▶ **Instructions for the task**: Present the following data again exactly as it is shown.

▶ **Provided records**:
=== Begin Enclosure ===
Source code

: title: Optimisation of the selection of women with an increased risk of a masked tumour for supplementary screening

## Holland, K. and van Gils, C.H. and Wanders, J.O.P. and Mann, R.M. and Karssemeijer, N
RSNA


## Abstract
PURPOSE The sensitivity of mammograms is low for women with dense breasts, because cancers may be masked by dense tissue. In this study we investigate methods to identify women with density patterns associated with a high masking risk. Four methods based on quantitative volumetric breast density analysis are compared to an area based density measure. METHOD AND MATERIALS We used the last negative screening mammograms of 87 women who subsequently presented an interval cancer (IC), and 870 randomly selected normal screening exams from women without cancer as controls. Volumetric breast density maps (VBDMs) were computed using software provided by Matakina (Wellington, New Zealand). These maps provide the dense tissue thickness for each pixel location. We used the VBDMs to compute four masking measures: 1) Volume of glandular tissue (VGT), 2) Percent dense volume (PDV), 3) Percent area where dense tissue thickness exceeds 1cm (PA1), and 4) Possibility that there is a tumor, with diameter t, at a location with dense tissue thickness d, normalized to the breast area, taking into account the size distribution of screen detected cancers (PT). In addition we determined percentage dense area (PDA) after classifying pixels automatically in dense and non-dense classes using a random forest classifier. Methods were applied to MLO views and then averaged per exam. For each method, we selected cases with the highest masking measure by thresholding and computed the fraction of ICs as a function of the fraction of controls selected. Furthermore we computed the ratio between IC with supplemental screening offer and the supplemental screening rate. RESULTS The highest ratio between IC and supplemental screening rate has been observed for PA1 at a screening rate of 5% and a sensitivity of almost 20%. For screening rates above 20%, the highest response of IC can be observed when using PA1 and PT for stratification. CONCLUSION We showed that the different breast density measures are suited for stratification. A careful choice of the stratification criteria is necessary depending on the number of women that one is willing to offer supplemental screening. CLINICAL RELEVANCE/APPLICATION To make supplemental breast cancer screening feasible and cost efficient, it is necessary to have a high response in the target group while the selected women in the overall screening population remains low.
=== End Enclosure ===
▶ **Solution**:
Source code

: title: Optimisation of the selection of women with an increased risk of a masked tumour for supplementary screening

## Holland, K. and van Gils, C.H. and Wanders, J.O.P. and Mann, R.M. and Karssemeijer, N
RSNA


## Abstract
PURPOSE The sensitivity of mammograms is low for women with dense breasts, because cancers may be masked by dense tissue. In this study we investigate methods to identify women with density patterns associated with a high masking risk. Four methods based on quantitative volumetric breast density analysis are compared to an area based density measure. METHOD AND MATERIALS We used the last negative screening mammograms of 87 women who subsequently presented an interval cancer (IC), and 870 randomly selected normal screening exams from women without cancer as controls. Volumetric breast density maps (VBDMs) were computed using software provided by Matakina (Wellington, New Zealand). These maps provide the dense tissue thickness for each pixel location. We used the VBDMs to compute four masking measures: 1) Volume of glandular tissue (VGT), 2) Percent dense volume (PDV), 3) Percent area where dense tissue thickness exceeds 1cm (PA1), and 4) Possibility that there is a tumor, with diameter t, at a location with dense tissue thickness d, normalized to the breast area, taking into account the size distribution of screen detected cancers (PT). In addition we determined percentage dense area (PDA) after classifying pixels automatically in dense and non-dense classes using a random forest classifier. Methods were applied to MLO views and then averaged per exam. For each method, we selected cases with the highest masking measure by thresholding and computed the fraction of ICs as a function of the fraction of controls selected. Furthermore we computed the ratio between IC with supplemental screening offer and the supplemental screening rate. RESULTS The highest ratio between IC and supplemental screening rate has been observed for PA1 at a screening rate of 5% and a sensitivity of almost 20%. For screening rates above 20%, the highest response of IC can be observed when using PA1 and PT for stratification. CONCLUSION We showed that the different breast density measures are suited for stratification. A careful choice of the stratification criteria is necessary depending on the number of women that one is willing to offer supplemental screening. CLINICAL RELEVANCE/APPLICATION To make supplemental breast cancer screening feasible and cost efficient, it is necessary to have a high response in the target group while the selected women in the overall screening population remains low.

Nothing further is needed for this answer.